Enfim, quem matou as três ex-namoradas de Gustavo Flávio? Hilde, Regina e Sílvia? No desfecho, é Luiza, uma de suas atuais amantes, a responsável pelas mortes. Ela, nos momentos finais, discutira com Gustavo e ainda conseguira dar-lhe dois tiros. No epílogo, está Gustavo Flávio, após uma operação, em estado grave, mas fora de perigo, a conversar com Mandrake sobre a doença de Luiza, que matara-se após o disparo dos tiros. Raul, o outro delegado, ainda consegue cogitar que Luiza, no passado, havia matado o próprio pai, isto é, seria simultaneamente uma parricida, homicida e suicida. É claro que este desfecho era precipitado e provisório, mas nem Mandrake e muito menos Gustavo gostariam de levar a discussão até o fim. O problema é que a perícia descobriu que a arma que disparou os tiros em Gustavo não era a mesma que tinha sido usada para o assassinato das outras vítimas. Restava uma pergunta: será que foi mesmo Luiza quem matou as demais? A pergunta não é respondida. Gustavo e Mandrake desviam do assunto e preferem ficar falando sobre charutos.
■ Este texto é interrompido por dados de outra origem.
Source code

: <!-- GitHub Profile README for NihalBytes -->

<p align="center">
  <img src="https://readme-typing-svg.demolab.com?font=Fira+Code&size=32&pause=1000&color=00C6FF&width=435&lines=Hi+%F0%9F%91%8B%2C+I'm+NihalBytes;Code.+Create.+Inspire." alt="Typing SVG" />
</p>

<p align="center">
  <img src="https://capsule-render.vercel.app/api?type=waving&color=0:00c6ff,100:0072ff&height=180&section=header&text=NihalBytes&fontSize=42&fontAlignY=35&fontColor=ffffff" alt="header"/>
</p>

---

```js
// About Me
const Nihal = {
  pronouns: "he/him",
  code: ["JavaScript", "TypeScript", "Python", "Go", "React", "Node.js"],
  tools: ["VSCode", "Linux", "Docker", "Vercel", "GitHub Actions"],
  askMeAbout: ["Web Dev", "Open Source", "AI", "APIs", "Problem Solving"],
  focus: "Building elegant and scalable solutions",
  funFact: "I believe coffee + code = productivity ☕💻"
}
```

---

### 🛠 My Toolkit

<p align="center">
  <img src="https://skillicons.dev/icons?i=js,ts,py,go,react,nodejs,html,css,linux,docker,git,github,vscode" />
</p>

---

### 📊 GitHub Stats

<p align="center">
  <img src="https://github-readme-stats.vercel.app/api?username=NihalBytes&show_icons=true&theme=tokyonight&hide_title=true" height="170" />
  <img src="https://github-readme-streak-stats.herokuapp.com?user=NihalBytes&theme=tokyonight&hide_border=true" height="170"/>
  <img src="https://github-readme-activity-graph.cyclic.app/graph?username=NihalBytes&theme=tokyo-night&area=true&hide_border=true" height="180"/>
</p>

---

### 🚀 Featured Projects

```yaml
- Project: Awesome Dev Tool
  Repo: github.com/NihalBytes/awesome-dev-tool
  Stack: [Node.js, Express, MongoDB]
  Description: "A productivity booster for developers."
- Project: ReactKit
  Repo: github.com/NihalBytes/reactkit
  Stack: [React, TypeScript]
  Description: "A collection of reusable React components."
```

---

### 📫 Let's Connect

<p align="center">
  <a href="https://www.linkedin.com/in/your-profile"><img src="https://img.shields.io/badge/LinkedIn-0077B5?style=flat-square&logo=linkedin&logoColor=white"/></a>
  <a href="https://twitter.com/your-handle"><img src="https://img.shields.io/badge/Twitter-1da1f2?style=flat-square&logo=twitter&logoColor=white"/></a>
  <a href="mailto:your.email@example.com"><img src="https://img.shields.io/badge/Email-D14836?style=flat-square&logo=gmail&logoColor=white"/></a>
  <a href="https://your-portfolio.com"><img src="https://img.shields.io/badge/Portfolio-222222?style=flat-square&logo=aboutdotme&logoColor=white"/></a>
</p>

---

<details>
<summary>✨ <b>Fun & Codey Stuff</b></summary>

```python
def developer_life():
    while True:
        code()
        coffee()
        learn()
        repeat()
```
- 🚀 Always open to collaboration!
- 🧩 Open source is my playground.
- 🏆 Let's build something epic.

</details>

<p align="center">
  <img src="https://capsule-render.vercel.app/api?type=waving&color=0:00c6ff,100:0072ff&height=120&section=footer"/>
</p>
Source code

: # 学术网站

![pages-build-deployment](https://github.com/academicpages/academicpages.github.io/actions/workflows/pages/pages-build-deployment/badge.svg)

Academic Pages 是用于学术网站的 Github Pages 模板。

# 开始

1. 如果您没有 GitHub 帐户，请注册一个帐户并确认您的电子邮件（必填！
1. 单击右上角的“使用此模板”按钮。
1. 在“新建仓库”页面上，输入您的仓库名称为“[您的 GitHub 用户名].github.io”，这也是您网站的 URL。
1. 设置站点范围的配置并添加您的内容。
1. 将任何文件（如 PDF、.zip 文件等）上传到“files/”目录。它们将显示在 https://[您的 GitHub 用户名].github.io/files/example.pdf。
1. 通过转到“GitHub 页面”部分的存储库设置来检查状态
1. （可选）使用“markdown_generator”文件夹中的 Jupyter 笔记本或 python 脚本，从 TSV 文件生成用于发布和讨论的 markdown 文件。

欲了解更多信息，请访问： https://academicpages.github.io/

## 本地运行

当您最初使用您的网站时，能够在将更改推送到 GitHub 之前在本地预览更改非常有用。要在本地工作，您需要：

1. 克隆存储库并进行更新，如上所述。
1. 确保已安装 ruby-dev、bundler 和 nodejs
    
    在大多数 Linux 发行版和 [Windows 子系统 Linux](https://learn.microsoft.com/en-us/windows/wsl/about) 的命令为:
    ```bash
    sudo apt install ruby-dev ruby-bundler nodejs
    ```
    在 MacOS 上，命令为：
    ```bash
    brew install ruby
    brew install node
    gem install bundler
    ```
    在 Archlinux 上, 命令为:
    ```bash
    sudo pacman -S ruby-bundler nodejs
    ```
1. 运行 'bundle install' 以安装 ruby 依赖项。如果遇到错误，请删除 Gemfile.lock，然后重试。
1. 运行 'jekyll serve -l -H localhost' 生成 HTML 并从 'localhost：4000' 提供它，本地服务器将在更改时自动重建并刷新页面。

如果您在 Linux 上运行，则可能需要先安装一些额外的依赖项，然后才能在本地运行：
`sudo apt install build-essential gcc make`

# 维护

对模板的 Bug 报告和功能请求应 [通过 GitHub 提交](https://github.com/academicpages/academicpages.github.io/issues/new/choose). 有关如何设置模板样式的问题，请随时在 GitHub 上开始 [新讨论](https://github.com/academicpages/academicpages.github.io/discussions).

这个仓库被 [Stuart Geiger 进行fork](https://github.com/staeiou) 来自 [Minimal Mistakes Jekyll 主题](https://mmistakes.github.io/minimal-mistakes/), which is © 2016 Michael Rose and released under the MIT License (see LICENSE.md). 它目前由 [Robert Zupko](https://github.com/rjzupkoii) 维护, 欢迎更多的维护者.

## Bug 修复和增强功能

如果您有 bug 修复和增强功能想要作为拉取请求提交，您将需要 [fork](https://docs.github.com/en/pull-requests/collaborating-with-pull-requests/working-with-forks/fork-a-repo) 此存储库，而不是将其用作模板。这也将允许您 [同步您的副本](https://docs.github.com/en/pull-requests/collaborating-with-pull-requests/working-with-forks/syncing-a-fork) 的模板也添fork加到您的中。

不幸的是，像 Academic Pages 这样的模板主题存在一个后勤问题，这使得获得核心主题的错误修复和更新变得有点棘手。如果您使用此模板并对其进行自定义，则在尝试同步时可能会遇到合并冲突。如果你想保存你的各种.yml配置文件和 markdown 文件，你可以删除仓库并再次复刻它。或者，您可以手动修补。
Percebe-se, mais uma vez, que o Bufo não estaria acima de qualquer suspeita, poderia ter sido ele o autor dos crimes. Só quem já o conhecia do Caso Delamare é que poderia não ficar satisfeito com o veredicto final. Pelo que se observa no descaso de ambos, escritor e detetive, em não quererem prosseguir naquele assunto, tudo indica que

Gustavo Flávio ainda era suspeito, embora uma outra versão da história já estivesse traçada, com o aval da polícia e da justiça. Então pergunta-se: um narrador que já ludibriara a crença do leitor na obra de 1985, por que não continuaria a envolvê-lo na teia narrativa? Talvez seja porque o próprio leitor não quisesse acreditar, o leitor preferiu calar e consentir.

Gustavo Flávio matara por amor, um assassino passional. Se ele mente à polícia, é porque sabe que a verdade cronológica e factual seria insuficiente para ilustrar a realidade, despertando no processo investigativo uma série de suspeitas onde ele estaria perdido. E conforme colocou Deonísio da Silva: “Mas, ético acima de tudo, ele não deixa de confessar ao leitor a verdade verdadeira. O leitor sabe quando o narrador precisa mentir ou quando mente apenas por gosto,(...)o leitor sabe que o verdadeiro amor está entre Gustavo e Delfina, e que o adultério, além de não prejudicar a ninguém, acaba sendo a única alternativa para aquele amor.”145

Não podemos deixar de admitir que esta opção narrativa é muito bem sucedida, porque, de alguma forma, nos leva às tentativas de justificação de qualquer medida que seja extrema. E realmente, os personagens e/ou narradores trangressores não se explicam, e quando se explicam, são capazes de forjar a verdade. Essa tarefa é a do narrador em primeira pessoa, que tem grande poder de persuasão, tal a infinidade dos argumentos discorridos. Na ficção de Rubem Fonseca, o narrador é um dos personagens que, ao narrar, presentifica os acontecimentos, onde e quando tenham ocorrido. O leitor, assim, acaba tendo uma perfeita ilusão do real, já que a verossimilhança foi deslocada para o interior da narrativa, de acordo com todas as normas literárias inerentes.